[Stored data]
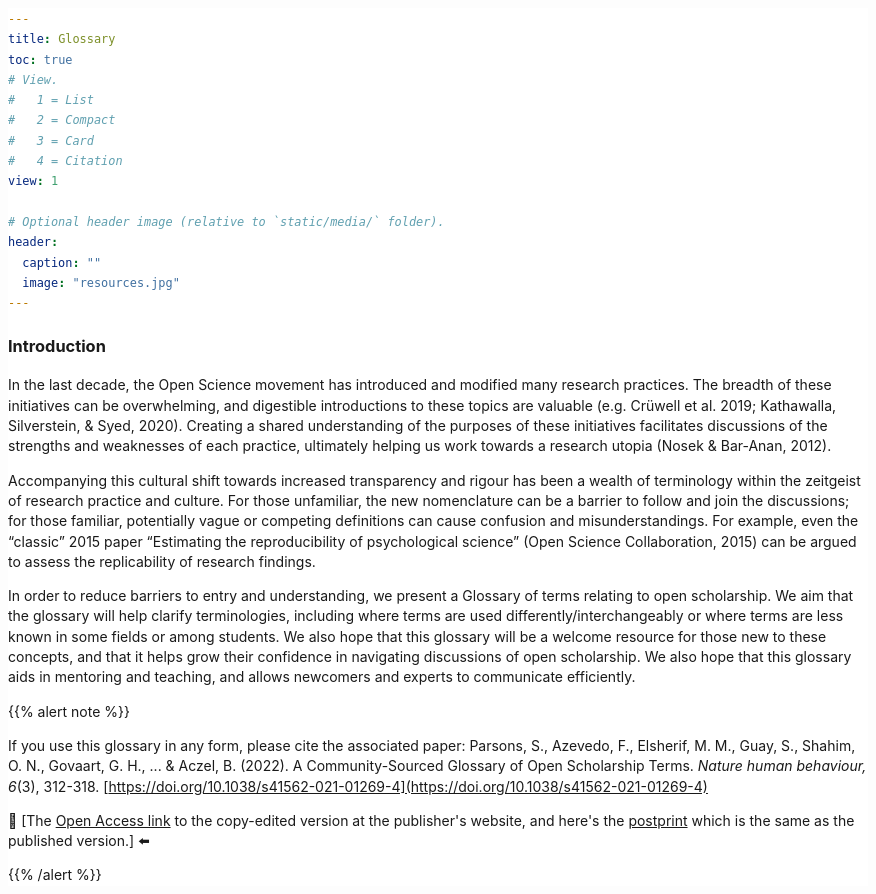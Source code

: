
 ```yaml
---
title: Glossary
toc: true
# View.
#   1 = List
#   2 = Compact
#   3 = Card
#   4 = Citation
view: 1

# Optional header image (relative to `static/media/` folder).
header:
  caption: ""
  image: "resources.jpg"
---
```


### Introduction

In the last decade, the Open Science movement has introduced and modified many research practices. The breadth of these initiatives can be overwhelming, and digestible introductions to these topics are valuable (e.g. Crüwell et al. 2019; Kathawalla, Silverstein, & Syed, 2020). Creating a shared understanding of the purposes of these initiatives facilitates discussions of the strengths and weaknesses of each practice, ultimately helping us work towards a research utopia (Nosek & Bar-Anan, 2012).

Accompanying this cultural shift towards increased transparency and rigour has been a wealth of terminology within the zeitgeist of research practice and culture. For those unfamiliar, the new nomenclature can be a barrier to follow and join the discussions; for those familiar, potentially vague or competing definitions can cause confusion and misunderstandings. For example, even the “classic” 2015 paper “Estimating the reproducibility of psychological science” (Open Science Collaboration, 2015) can be argued to assess the replicability of research findings. 

In order to reduce barriers to entry and understanding, we present a Glossary of terms relating to open scholarship. We aim that the glossary will help clarify terminologies, including where terms are used differently/interchangeably or where terms are less known in some fields or among students. We also hope that this glossary will be a welcome resource for those new to these concepts, and that it helps grow their confidence in navigating discussions of open scholarship. We also hope that this glossary aids in mentoring and teaching, and allows newcomers and experts to communicate efficiently. 

{{% alert note %}}

If you use this glossary in any form, please cite the associated paper: Parsons, S., Azevedo, F., Elsherif, M. M., Guay, S., Shahim, O. N., Govaart, G. H., ... & Aczel, B. (2022). A Community-Sourced Glossary of Open Scholarship Terms. *Nature human behaviour, 6*(3), 312-318. [https://doi.org/10.1038/s41562-021-01269-4](https://doi.org/10.1038/s41562-021-01269-4)

👀 [The [Open Access link](https://rdcu.be/cHsqM) to the copy-edited version at the publisher's website, and here's the [postprint](https://doi.org/10.31222/osf.io/kdqcw) which is the same as the published version.] ⬅️

{{% /alert %}}
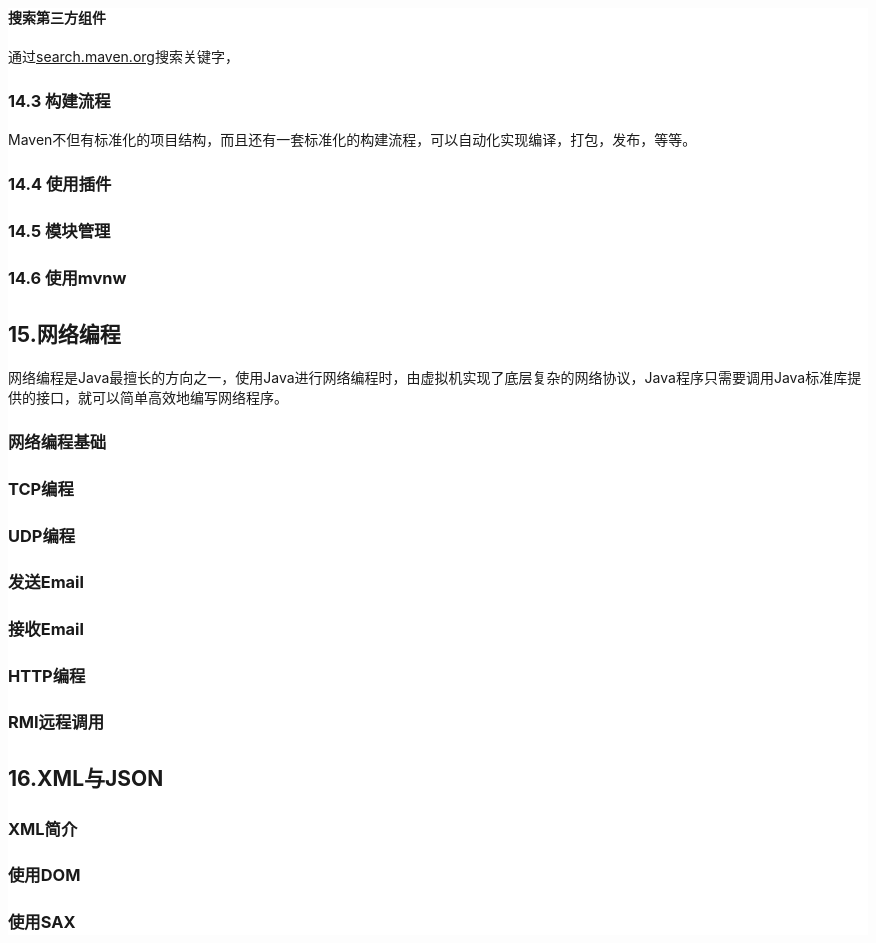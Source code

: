 #### 搜索第三方组件

通过[search.maven.org](https://search.maven.org/)搜索关键字，



### 14.3 构建流程

Maven不但有标准化的项目结构，而且还有一套标准化的构建流程，可以自动化实现编译，打包，发布，等等。



### 14.4 使用插件

### 14.5 模块管理

### 14.6 使用mvnw





## 15.网络编程

网络编程是Java最擅长的方向之一，使用Java进行网络编程时，由虚拟机实现了底层复杂的网络协议，Java程序只需要调用Java标准库提供的接口，就可以简单高效地编写网络程序。

### 网络编程基础



### TCP编程



### UDP编程



### 发送Email

### 接收Email

### HTTP编程

### RMI远程调用



## 16.XML与JSON

### XML简介

### 使用DOM

### 使用SAX
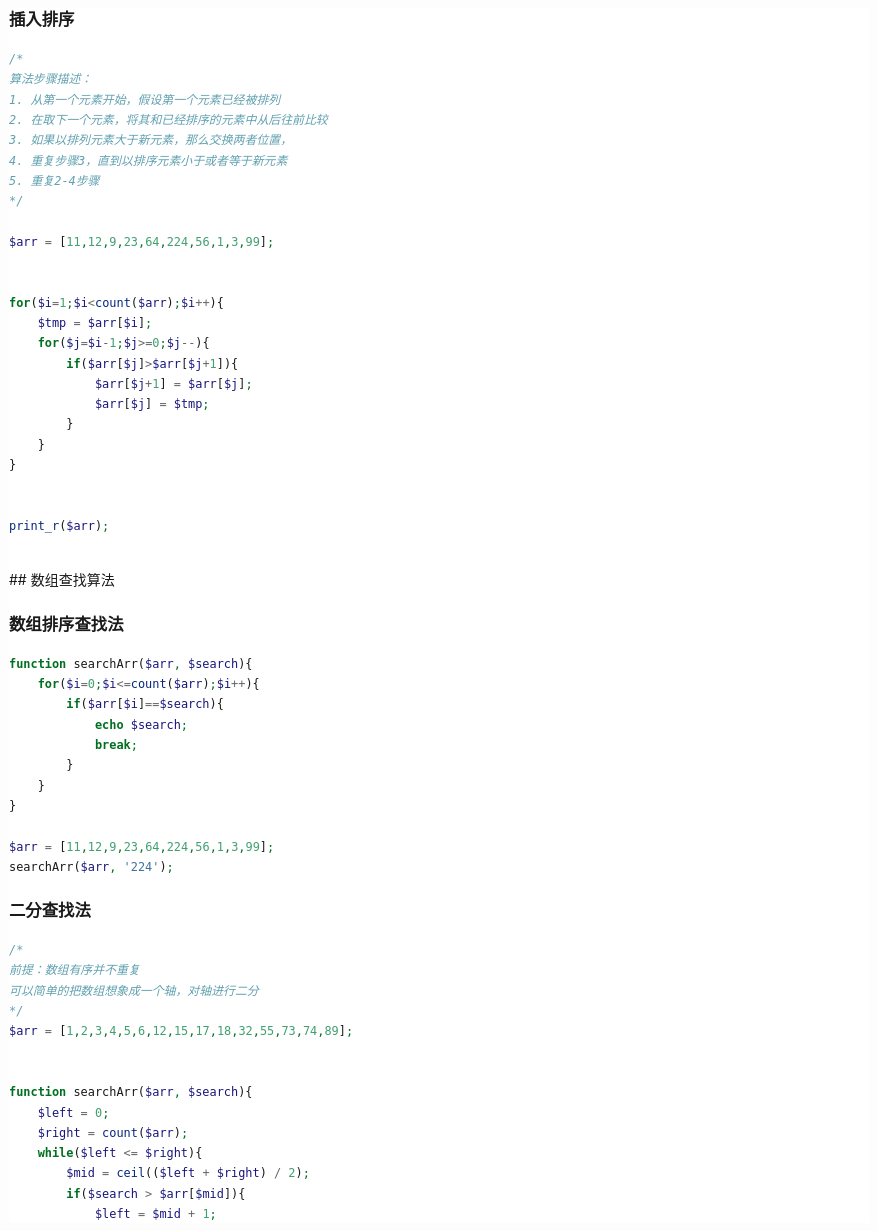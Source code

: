 ### 插入排序
```php
/*
算法步骤描述：
1. 从第一个元素开始，假设第一个元素已经被排列
2. 在取下一个元素，将其和已经排序的元素中从后往前比较
3. 如果以排列元素大于新元素，那么交换两者位置，
4. 重复步骤3，直到以排序元素小于或者等于新元素
5. 重复2-4步骤
*/

$arr = [11,12,9,23,64,224,56,1,3,99];


for($i=1;$i<count($arr);$i++){
	$tmp = $arr[$i];
	for($j=$i-1;$j>=0;$j--){
		if($arr[$j]>$arr[$j+1]){
			$arr[$j+1] = $arr[$j];
			$arr[$j] = $tmp;
		}
	}
}


print_r($arr);
```

<br/>
## 数组查找算法

### 数组排序查找法
```php
function searchArr($arr, $search){
	for($i=0;$i<=count($arr);$i++){
		if($arr[$i]==$search){
			echo $search;
			break;
		}
	}
}

$arr = [11,12,9,23,64,224,56,1,3,99];
searchArr($arr, '224');

```

### 二分查找法
```php
/*
前提：数组有序并不重复
可以简单的把数组想象成一个轴，对轴进行二分
*/
$arr = [1,2,3,4,5,6,12,15,17,18,32,55,73,74,89];


function searchArr($arr, $search){
	$left = 0;
	$right = count($arr);
	while($left <= $right){
		$mid = ceil(($left + $right) / 2);
		if($search > $arr[$mid]){
			$left = $mid + 1;
```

What you will do:
Make a word-for-word copy of the entries, without any pictures.

Result of the task:
Source code

:
 ```yaml
---
title: Glossary
toc: true
# View.
#   1 = List
#   2 = Compact
#   3 = Card
#   4 = Citation
view: 1

# Optional header image (relative to `static/media/` folder).
header:
  caption: ""
  image: "resources.jpg"
---
```


### Introduction

In the last decade, the Open Science movement has introduced and modified many research practices. The breadth of these initiatives can be overwhelming, and digestible introductions to these topics are valuable (e.g. Crüwell et al. 2019; Kathawalla, Silverstein, & Syed, 2020). Creating a shared understanding of the purposes of these initiatives facilitates discussions of the strengths and weaknesses of each practice, ultimately helping us work towards a research utopia (Nosek & Bar-Anan, 2012).

Accompanying this cultural shift towards increased transparency and rigour has been a wealth of terminology within the zeitgeist of research practice and culture. For those unfamiliar, the new nomenclature can be a barrier to follow and join the discussions; for those familiar, potentially vague or competing definitions can cause confusion and misunderstandings. For example, even the “classic” 2015 paper “Estimating the reproducibility of psychological science” (Open Science Collaboration, 2015) can be argued to assess the replicability of research findings. 

In order to reduce barriers to entry and understanding, we present a Glossary of terms relating to open scholarship. We aim that the glossary will help clarify terminologies, including where terms are used differently/interchangeably or where terms are less known in some fields or among students. We also hope that this glossary will be a welcome resource for those new to these concepts, and that it helps grow their confidence in navigating discussions of open scholarship. We also hope that this glossary aids in mentoring and teaching, and allows newcomers and experts to communicate efficiently. 

{{% alert note %}}

If you use this glossary in any form, please cite the associated paper: Parsons, S., Azevedo, F., Elsherif, M. M., Guay, S., Shahim, O. N., Govaart, G. H., ... & Aczel, B. (2022). A Community-Sourced Glossary of Open Scholarship Terms. *Nature human behaviour, 6*(3), 312-318. [https://doi.org/10.1038/s41562-021-01269-4](https://doi.org/10.1038/s41562-021-01269-4)

👀 [The [Open Access link](https://rdcu.be/cHsqM) to the copy-edited version at the publisher's website, and here's the [postprint](https://doi.org/10.31222/osf.io/kdqcw) which is the same as the published version.] ⬅️

{{% /alert %}}
Source code

: #### 搜索第三方组件

通过[search.maven.org](https://search.maven.org/)搜索关键字，



### 14.3 构建流程

Maven不但有标准化的项目结构，而且还有一套标准化的构建流程，可以自动化实现编译，打包，发布，等等。



### 14.4 使用插件

### 14.5 模块管理

### 14.6 使用mvnw





## 15.网络编程

网络编程是Java最擅长的方向之一，使用Java进行网络编程时，由虚拟机实现了底层复杂的网络协议，Java程序只需要调用Java标准库提供的接口，就可以简单高效地编写网络程序。

### 网络编程基础



### TCP编程



### UDP编程



### 发送Email

### 接收Email

### HTTP编程

### RMI远程调用



## 16.XML与JSON

### XML简介

### 使用DOM

### 使用SAX
Source code

: ### 插入排序
```php
/*
算法步骤描述：
1. 从第一个元素开始，假设第一个元素已经被排列
2. 在取下一个元素，将其和已经排序的元素中从后往前比较
3. 如果以排列元素大于新元素，那么交换两者位置，
4. 重复步骤3，直到以排序元素小于或者等于新元素
5. 重复2-4步骤
*/

$arr = [11,12,9,23,64,224,56,1,3,99];


for($i=1;$i<count($arr);$i++){
	$tmp = $arr[$i];
	for($j=$i-1;$j>=0;$j--){
		if($arr[$j]>$arr[$j+1]){
			$arr[$j+1] = $arr[$j];
			$arr[$j] = $tmp;
		}
	}
}


print_r($arr);
```

<br/>
## 数组查找算法

### 数组排序查找法
```php
function searchArr($arr, $search){
	for($i=0;$i<=count($arr);$i++){
		if($arr[$i]==$search){
			echo $search;
			break;
		}
	}
}

$arr = [11,12,9,23,64,224,56,1,3,99];
searchArr($arr, '224');

```

### 二分查找法
```php
/*
前提：数组有序并不重复
可以简单的把数组想象成一个轴，对轴进行二分
*/
$arr = [1,2,3,4,5,6,12,15,17,18,32,55,73,74,89];


function searchArr($arr, $search){
	$left = 0;
	$right = count($arr);
	while($left <= $right){
		$mid = ceil(($left + $right) / 2);
		if($search > $arr[$mid]){
			$left = $mid + 1;
```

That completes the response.